On June 12, 1990, the parliament adopted a Declaration of Sovereignty of the RSFSR by a vote of 907 votes to 13 against and 9 abstentions. The vote was greeted by a standing ovation. The date would be celebrated in the future as Russia Day. Yeltsin would reflect in time that “as soon as the word sovereignty resounded in the air, the clock of history once again began ticking and all attempts to stop it were doomed. The last hour of the Soviet empire was chiming.”
All over the USSR in the weeks that followed, other republics took their cue from Russia and proclaimed their sovereignty in a wave of nationalism. In many republics the campaign for greater independence was supported not just by nationalists but by hard-line members of the communist nomenklatura, who fretted about Gorbachev’s reform policies and aimed to grab power for themselves.

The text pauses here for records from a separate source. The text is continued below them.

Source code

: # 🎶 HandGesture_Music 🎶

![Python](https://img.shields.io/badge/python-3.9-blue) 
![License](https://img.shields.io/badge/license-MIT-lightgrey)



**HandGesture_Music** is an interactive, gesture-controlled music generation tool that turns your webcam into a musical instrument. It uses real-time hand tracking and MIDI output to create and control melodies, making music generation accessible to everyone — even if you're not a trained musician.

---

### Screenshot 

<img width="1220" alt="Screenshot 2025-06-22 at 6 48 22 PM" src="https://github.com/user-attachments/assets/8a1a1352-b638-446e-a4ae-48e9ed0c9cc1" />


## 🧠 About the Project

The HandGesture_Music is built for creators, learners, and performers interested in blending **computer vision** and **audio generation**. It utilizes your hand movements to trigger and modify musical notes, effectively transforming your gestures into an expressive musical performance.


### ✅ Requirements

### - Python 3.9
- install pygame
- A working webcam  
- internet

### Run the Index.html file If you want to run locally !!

Gorbachev’s perestroika had by now created a situation in which the USSR could be preserved only by a new union treaty or by military force.
The immensity of what was happening gave Yeltsin “a bad case of the shakes.” The system could no longer crush him openly, he believed, but “it was quite capable of quietly eating us, bit by bit.” It could sabotage his actions, and him. Gorbachev still controlled the KGB, the interior ministry, the foreign ministry, the Central Bank, state television, and other instruments of control. He was commander of the armed forces, the ultimate arbiter in a physical struggle for power.
But Gorbachev was losing the people. By mid-summer 1990, most Russians had stopped paying heed to his speeches. Life was not improving. After five years waiting for a “crucial turning point” that was never reached, people were dismissing his lectures as mnogo slov (“so many words,” “a lot of hot air”). Behind his back party secretaries were calling him Narciss, the Narcissist. (Gorbachev’s secretaries termed Yeltsin “Brevno,” or The Log, the Russian equivalent of “thick as a plank.”) The shops and liquor stores were still empty.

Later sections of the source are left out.